**EXERCISE MATERIAL**
§ §

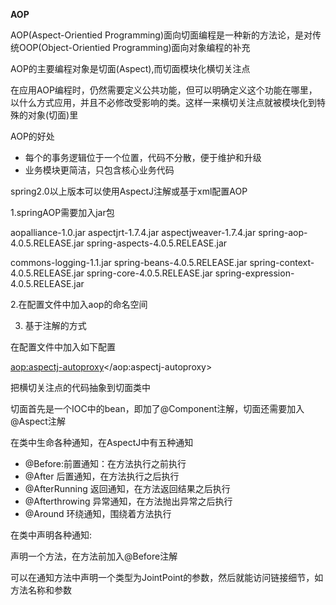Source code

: **AOP**

AOP(Aspect-Orientied Programming)面向切面编程是一种新的方法论，是对传统OOP(Object-Orientied Programming)面向对象编程的补充

AOP的主要编程对象是切面(Aspect),而切面模块化横切关注点

在应用AOP编程时，仍然需要定义公共功能，但可以明确定义这个功能在哪里，以什么方式应用，并且不必修改受影响的类。这样一来横切关注点就被模块化到特殊的对象(切面)里

AOP的好处

- 每个的事务逻辑位于一个位置，代码不分散，便于维护和升级
- 业务模块更简洁，只包含核心业务代码

spring2.0以上版本可以使用AspectJ注解或基于xml配置AOP

1.springAOP需要加入jar包

aopalliance-1.0.jar
aspectjrt-1.7.4.jar
aspectjweaver-1.7.4.jar
spring-aop-4.0.5.RELEASE.jar
spring-aspects-4.0.5.RELEASE.jar

commons-logging-1.1.jar
spring-beans-4.0.5.RELEASE.jar
spring-context-4.0.5.RELEASE.jar
spring-core-4.0.5.RELEASE.jar
spring-expression-4.0.5.RELEASE.jar

2.在配置文件中加入aop的命名空间

3. 基于注解的方式

在配置文件中加入如下配置

<aop:aspectj-autoproxy></aop:aspectj-autoproxy>

把横切关注点的代码抽象到切面类中

切面首先是一个IOC中的bean，即加了@Component注解，切面还需要加入@Aspect注解

在类中生命各种通知，在AspectJ中有五种通知

 - @Before:前置通知：在方法执行之前执行
 - @After 后置通知，在方法执行之后执行
 - @AfterRunning 返回通知，在方法返回结果之后执行
 - @Afterthrowing 异常通知，在方法抛出异常之后执行
 - @Around 环绕通知，围绕着方法执行
 
 在类中声明各种通知:

 声明一个方法，在方法前加入@Before注解
 
 可以在通知方法中声明一个类型为JointPoint的参数，然后就能访问链接细节，如方法名称和参数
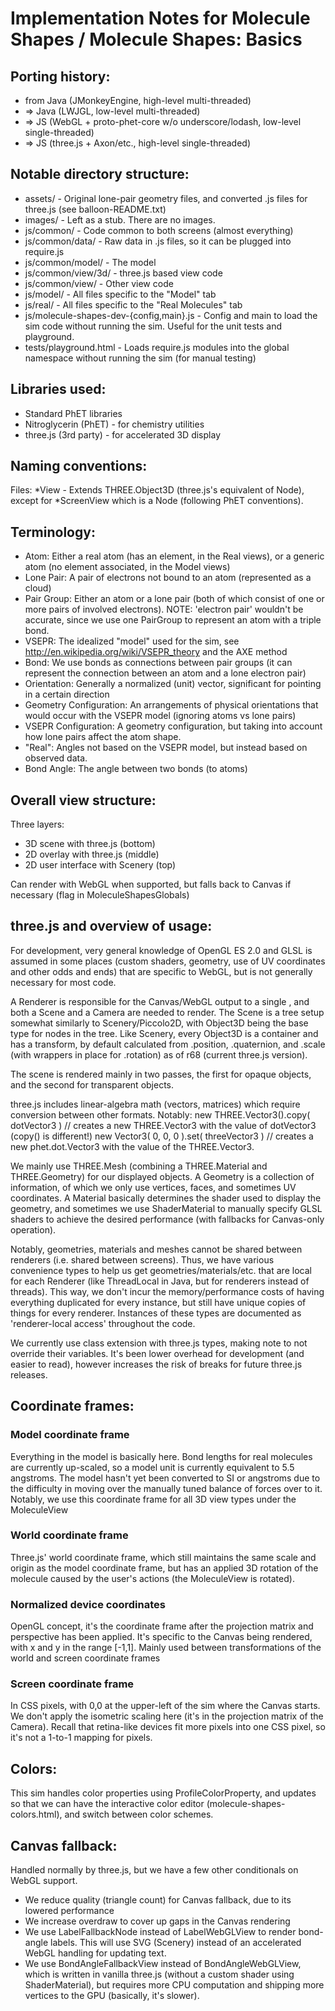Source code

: # Implementation Notes for Molecule Shapes / Molecule Shapes: Basics

## Porting history:

- from Java (JMonkeyEngine, high-level multi-threaded)
- => Java (LWJGL, low-level multi-threaded)
- => JS (WebGL + proto-phet-core w/o underscore/lodash, low-level single-threaded)
- => JS (three.js + Axon/etc., high-level single-threaded)

## Notable directory structure:

- assets/ - Original lone-pair geometry files, and converted .js files for three.js (see balloon-README.txt)
- images/ - Left as a stub. There are no images.
- js/common/ - Code common to both screens (almost everything)
- js/common/data/ - Raw data in .js files, so it can be plugged into require.js
- js/common/model/ - The model
- js/common/view/3d/ - three.js based view code
- js/common/view/ - Other view code
- js/model/ - All files specific to the "Model" tab
- js/real/ - All files specific to the "Real Molecules" tab
- js/molecule-shapes-dev-{config,main}.js - Config and main to load the sim code without running the sim. Useful for the unit tests and playground.
- tests/playground.html - Loads require.js modules into the global namespace without running the sim (for manual testing)

## Libraries used:

- Standard PhET libraries
- Nitroglycerin (PhET) - for chemistry utilities
- three.js (3rd party) - for accelerated 3D display

## Naming conventions:

Files:
*View - Extends THREE.Object3D (three.js's equivalent of Node), except for *ScreenView which is a Node (following
        PhET conventions).

## Terminology:

- Atom: Either a real atom (has an element, in the Real views), or a generic atom (no element associated, in the Model views)
- Lone Pair: A pair of electrons not bound to an atom (represented as a cloud)
- Pair Group: Either an atom or a lone pair (both of which consist of one or more pairs of involved electrons).
          NOTE: 'electron pair' wouldn't be accurate, since we use one PairGroup to represent an atom with a triple bond.
- VSEPR: The idealized "model" used for the sim, see http://en.wikipedia.org/wiki/VSEPR_theory and the AXE method
- Bond: We use bonds as connections between pair groups (it can represent the connection between an atom and a lone electron pair)
- Orientation: Generally a normalized (unit) vector, significant for pointing in a certain direction
- Geometry Configuration: An arrangements of physical orientations that would occur with the VSEPR model (ignoring atoms vs lone pairs)
- VSEPR Configuration: A geometry configuration, but taking into account how lone pairs affect the atom shape.
- "Real": Angles not based on the VSEPR model, but instead based on observed data.
- Bond Angle: The angle between two bonds (to atoms)

## Overall view structure:

Three layers:
- 3D scene with three.js (bottom)
- 2D overlay with three.js (middle)
- 2D user interface with Scenery (top)

Can render with WebGL when supported, but falls back to Canvas if necessary (flag in MoleculeShapesGlobals)

## three.js and overview of usage:

For development, very general knowledge of OpenGL ES 2.0 and GLSL is assumed in some places (custom shaders, geometry,
use of UV coordinates and other odds and ends) that are specific to WebGL, but is not generally necessary for most code.

A Renderer is responsible for the Canvas/WebGL output to a single <canvas>, and both a Scene and a Camera are needed
to render. The Scene is a tree setup somewhat similarly to Scenery/Piccolo2D, with Object3D being the base type for
nodes in the tree. Like Scenery, every Object3D is a container and has a transform, by default calculated from
.position, .quaternion, and .scale (with wrappers in place for .rotation) as of r68 (current three.js version).

The scene is rendered mainly in two passes, the first for opaque objects, and the second for transparent objects.

three.js includes linear-algebra math (vectors, matrices) which require conversion between other formats. Notably:
new THREE.Vector3().copy( dotVector3 ) // creates a new THREE.Vector3 with the value of dotVector3 (copy() is different!)
new Vector3( 0, 0, 0 ).set( threeVector3 ) // creates a new phet.dot.Vector3 with the value of the THREE.Vector3.

We mainly use THREE.Mesh (combining a THREE.Material and THREE.Geometry) for our displayed objects. A Geometry is a
collection of information, of which we only use vertices, faces, and sometimes UV coordinates. A Material basically
determines the shader used to display the geometry, and sometimes we use ShaderMaterial to manually specify GLSL
shaders to achieve the desired performance (with fallbacks for Canvas-only operation).

Notably, geometries, materials and meshes cannot be shared between renderers (i.e. shared between screens). Thus,
we have various convenience types to help us get geometries/materials/etc. that are local for each Renderer (like
ThreadLocal in Java, but for renderers instead of threads). This way, we don't incur the memory/performance costs of
having everything duplicated for every instance, but still have unique copies of things for every renderer.
Instances of these types are documented as 'renderer-local access' throughout the code.

We currently use class extension with three.js types, making note to not override their variables. It's been lower overhead
for development (and easier to read), however increases the risk of breaks for future three.js releases.

## Coordinate frames:

### Model coordinate frame

Everything in the model is basically here. Bond lengths for real molecules are currently
up-scaled, so a model unit is currently equivalent to 5.5 angstroms. The model hasn't yet been
converted to SI or angstroms due to the difficulty in moving over the manually tuned balance
of forces over to it.
Notably, we use this coordinate frame for all 3D view types under the MoleculeView

### World coordinate frame

Three.js' world coordinate frame, which still maintains the same scale and origin as the
model coordinate frame, but has an applied 3D rotation of the molecule caused by the user's
actions (the MoleculeView is rotated).

### Normalized device coordinates

OpenGL concept, it's the coordinate frame after the projection matrix and perspective
has been applied. It's specific to the Canvas being rendered, with x and y in the range
[-1,1]. Mainly used between transformations of the world and screen coordinate frames

### Screen coordinate frame

In CSS pixels, with 0,0 at the upper-left of the sim where the Canvas starts. We don't apply
the isometric scaling here (it's in the projection matrix of the Camera). Recall that
retina-like devices fit more pixels into one CSS pixel, so it's not a 1-to-1 mapping for pixels.

## Colors:

This sim handles color properties using ProfileColorProperty, and updates so that we can have the interactive color
editor (molecule-shapes-colors.html), and switch between color schemes.

## Canvas fallback:

Handled normally by three.js, but we have a few other conditionals on WebGL support.
- We reduce quality (triangle count) for Canvas fallback, due to its lowered performance
- We increase overdraw to cover up gaps in the Canvas rendering
- We use LabelFallbackNode instead of LabelWebGLView to render bond-angle labels. This will use SVG (Scenery) instead of an
  accelerated WebGL handling for updating text.
- We use BondAngleFallbackView instead of BondAngleWebGLView, which is written in vanilla three.js (without a
  custom shader using ShaderMaterial), but requires more CPU computation and shipping more vertices to the GPU
  (basically, it's slower).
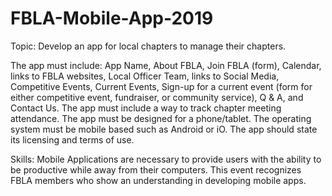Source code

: # FBLA-Mobile-App-2019
Topic: Develop an app for local chapters to manage their chapters.

The app must include: App Name, About FBLA, Join FBLA (form), Calendar, links to FBLA websites, Local Officer Team, links to Social Media, Competitive Events, Current Events, Sign-up for a current event (form for either competitive event, fundraiser, or community service), Q & A, and Contact Us.
  The app must include a way to track chapter meeting attendance.
  The app must be designed for a phone/tablet.
  The operating system must be mobile based such as Android or iO.
  The app should state its licensing and terms of use.

Skills: Mobile Applications are necessary to provide users with the ability to be productive while away from their computers. This event recognizes FBLA members who show an understanding in developing mobile apps.
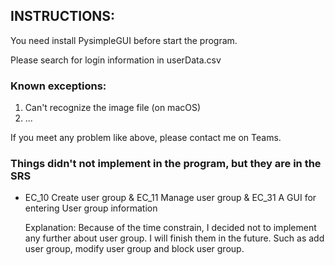 ## INSTRUCTIONS:
You need install PysimpleGUI before start the program.

Please search for login information in userData.csv

### Known exceptions:
1. Can't recognize the image file (on macOS)
2. ...

If you meet any problem like above, please contact me on Teams.

### Things didn't not implement in the program, but they are in the SRS

- EC_10 Create user group & EC_11 Manage user group & EC_31 A GUI for entering User group information
  
  Explanation: Because of the time constrain, I decided not to implement any further about user group. I will finish them in the future. Such as add user group, modify user group and block user group.
  
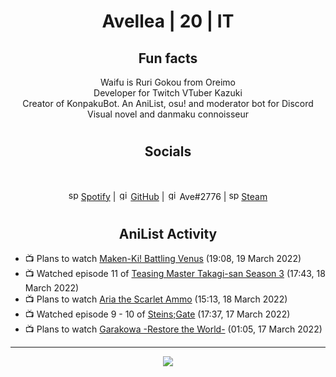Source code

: <h1 align="center">
Avellea | 20 | IT
</h1>



<h2 align="center">
Fun facts
</h2>

<p align="center">
Waifu is Ruri Gokou from Oreimo<br>
Developer for Twitch VTuber Kazuki<br>
Creator of KonpakuBot. An AniList, osu! and moderator bot for Discord<br>
Visual novel and danmaku connoisseur
</p>

<h1>
<h2 align="center">Socials</h2>
<br>
<p align="center">
<img src="https://open.scdn.co/cdn/images/favicon.5cb2bd30.ico" alt="spotify logo" width="16"> <a href="https://open.spotify.com/user/2r8tkjt7qlh7uo7k06z43t63a">Spotify</a> | <img src="https://github.com/fluidicon.png" alt="github logo" width="16"> <a href="https://github.com/Avellea">GitHub</a> | <img src="https://i.imgur.com/ywxedYu.png" alt="github logo" width="16"> Ave#2776 | <img src="https://store.steampowered.com/favicon.ico" alt="spotify logo" width="16"> <a href="https://steamcommunity.com/id/Avellea/">Steam</a>
</p>
<h1>

<h2 align="center">AniList Activity</h2>

<!-- ANILIST_ACTIVITY:start -->

-   📺 Plans to watch [Maken-Ki! Battling Venus](https://anilist.co/anime/9936) (19:08, 19 March 2022)
-   📺 Watched episode 11 of [Teasing Master Takagi-san Season 3](https://anilist.co/anime/138424) (17:43, 18 March 2022)
-   📺 Plans to watch [Aria the Scarlet Ammo](https://anilist.co/anime/8630) (15:13, 18 March 2022)
-   📺 Watched episode 9 - 10 of [Steins;Gate](https://anilist.co/anime/9253) (17:37, 17 March 2022)
-   📺 Plans to watch [Garakowa -Restore the World-](https://anilist.co/anime/21042) (01:05, 17 March 2022)

<!-- ANILIST_ACTIVITY:end -->


---



<p align="center">
<img src="https://i.pinimg.com/originals/5f/95/04/5f9504eb5a7d27ec7a6121b9e9aa48b3.gif">
<p>
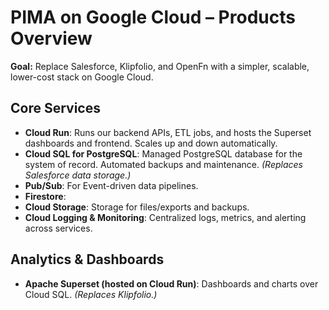 # PIMA on Google Cloud – Products Overview

**Goal:** Replace Salesforce, Klipfolio, and OpenFn with a simpler, scalable, lower-cost stack on Google Cloud.

## Core Services
- **Cloud Run**: Runs our backend APIs, ETL jobs, and hosts the Superset dashboards and frontend. Scales up and down automatically.
- **Cloud SQL for PostgreSQL**: Managed PostgreSQL database for the system of record. Automated backups and maintenance. *(Replaces Salesforce data storage.)*
- **Pub/Sub**: For Event-driven data pipelines.
- **Firestore**: 
- **Cloud Storage**: Storage for files/exports and backups.
- **Cloud Logging & Monitoring**: Centralized logs, metrics, and alerting across services.

## Analytics & Dashboards
- **Apache Superset (hosted on Cloud Run)**: Dashboards and charts over Cloud SQL. *(Replaces Klipfolio.)*

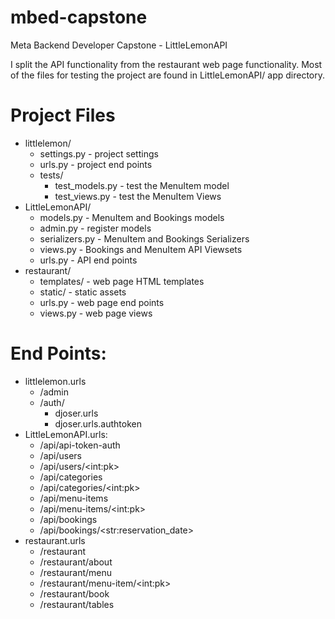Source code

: # mbed-capstone
Meta Backend Developer Capstone - LittleLemonAPI

I split the API functionality from the restaurant web page functionality.  Most of the files for testing the project are found in LittleLemonAPI/ app directory.


# Project Files

* littlelemon/
    * settings.py       - project settings
    * urls.py           - project end points
    * tests/
      * test_models.py  - test the MenuItem model
      * test_views.py   - test the MenuItem Views
* LittleLemonAPI/
    * models.py      - MenuItem and Bookings models
    * admin.py       - register models
    * serializers.py - MenuItem and Bookings Serializers
    * views.py       - Bookings and MenuItem API Viewsets
    * urls.py        - API end points
* restaurant/
    * templates/ - web page HTML templates
    * static/    - static assets
    * urls.py    - web page end points
    * views.py   - web page views

# End Points:
* littlelemon.urls
    * /admin
    * /auth/
      * djoser.urls
      * djoser.urls.authtoken
* LittleLemonAPI.urls:
  * /api/api-token-auth
  * /api/users
  * /api/users/\<int:pk\>
  * /api/categories
  * /api/categories/\<int:pk\>
  * /api/menu-items
  * /api/menu-items/\<int:pk\>
  * /api/bookings
  * /api/bookings/\<str:reservation_date\>
* restaurant.urls
  * /restaurant
  * /restaurant/about
  * /restaurant/menu
  * /restaurant/menu-item/\<int:pk\>
  * /restaurant/book
  * /restaurant/tables
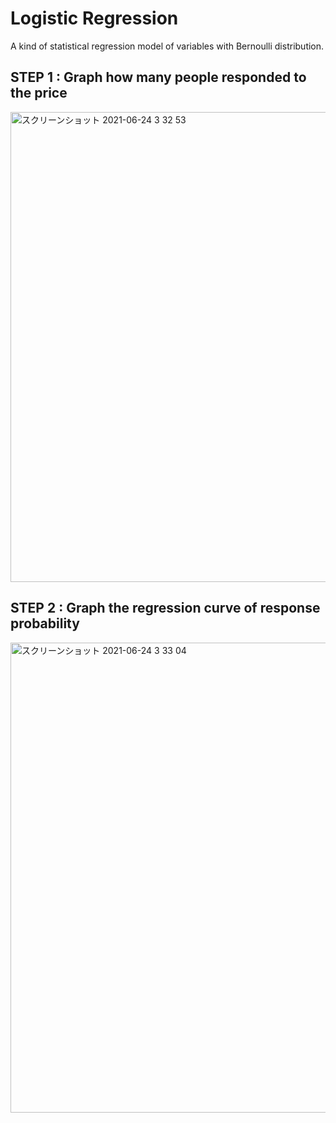 # Logistic Regression
A kind of statistical regression model of variables with Bernoulli distribution.

## STEP 1 : Graph how many people responded to the price
<img width="752" alt="スクリーンショット 2021-06-24 3 32 53" src="https://user-images.githubusercontent.com/36861752/123179751-fbe99580-d4c4-11eb-8162-ff44e7841014.png">

## STEP 2 : Graph the regression curve of response probability
<img width="752" alt="スクリーンショット 2021-06-24 3 33 04" src="https://user-images.githubusercontent.com/36861752/123179794-115ebf80-d4c5-11eb-9171-9bc64ad99c1e.png">
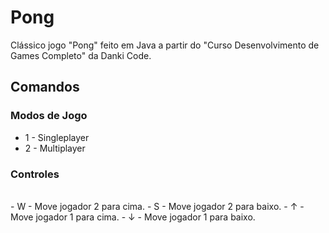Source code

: # Pong
Clássico jogo "Pong" feito em Java a partir do "Curso Desenvolvimento de Games Completo" da Danki Code.

## Comandos
### Modos de Jogo
- 1 - Singleplayer
- 2 - Multiplayer

### Controles
<br /> 
- W - Move jogador 2 para cima.
- S - Move jogador 2 para baixo.
- ↑ - Move jogador 1 para cima.
- ↓ - Move jogador 1 para baixo.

§ §

**WHAT TO PRODUCE**
Working from the entries above, reproduce exactly and only the lines beginning with the line that has "Waifu is Ruri Gokou from Oreimo<br>" and ending with the line that has "# PIMA on Google Cloud – Products Overview"; omit all pictures.

**COMPLETED TASK**
Waifu is Ruri Gokou from Oreimo<br>
Developer for Twitch VTuber Kazuki<br>
Creator of KonpakuBot. An AniList, osu! and moderator bot for Discord<br>
Visual novel and danmaku connoisseur
</p>

<h1>
<h2 align="center">Socials</h2>
<br>
<p align="center">
<img src="https://open.scdn.co/cdn/images/favicon.5cb2bd30.ico" alt="spotify logo" width="16"> <a href="https://open.spotify.com/user/2r8tkjt7qlh7uo7k06z43t63a">Spotify</a> | <img src="https://github.com/fluidicon.png" alt="github logo" width="16"> <a href="https://github.com/Avellea">GitHub</a> | <img src="https://i.imgur.com/ywxedYu.png" alt="github logo" width="16"> Ave#2776 | <img src="https://store.steampowered.com/favicon.ico" alt="spotify logo" width="16"> <a href="https://steamcommunity.com/id/Avellea/">Steam</a>
</p>
<h1>

<h2 align="center">AniList Activity</h2>

<!-- ANILIST_ACTIVITY:start -->

-   📺 Plans to watch [Maken-Ki! Battling Venus](https://anilist.co/anime/9936) (19:08, 19 March 2022)
-   📺 Watched episode 11 of [Teasing Master Takagi-san Season 3](https://anilist.co/anime/138424) (17:43, 18 March 2022)
-   📺 Plans to watch [Aria the Scarlet Ammo](https://anilist.co/anime/8630) (15:13, 18 March 2022)
-   📺 Watched episode 9 - 10 of [Steins;Gate](https://anilist.co/anime/9253) (17:37, 17 March 2022)
-   📺 Plans to watch [Garakowa -Restore the World-](https://anilist.co/anime/21042) (01:05, 17 March 2022)

<!-- ANILIST_ACTIVITY:end -->


---



<p align="center">
<img src="https://i.pinimg.com/originals/5f/95/04/5f9504eb5a7d27ec7a6121b9e9aa48b3.gif">
<p>
 # PIMA on Google Cloud – Products Overview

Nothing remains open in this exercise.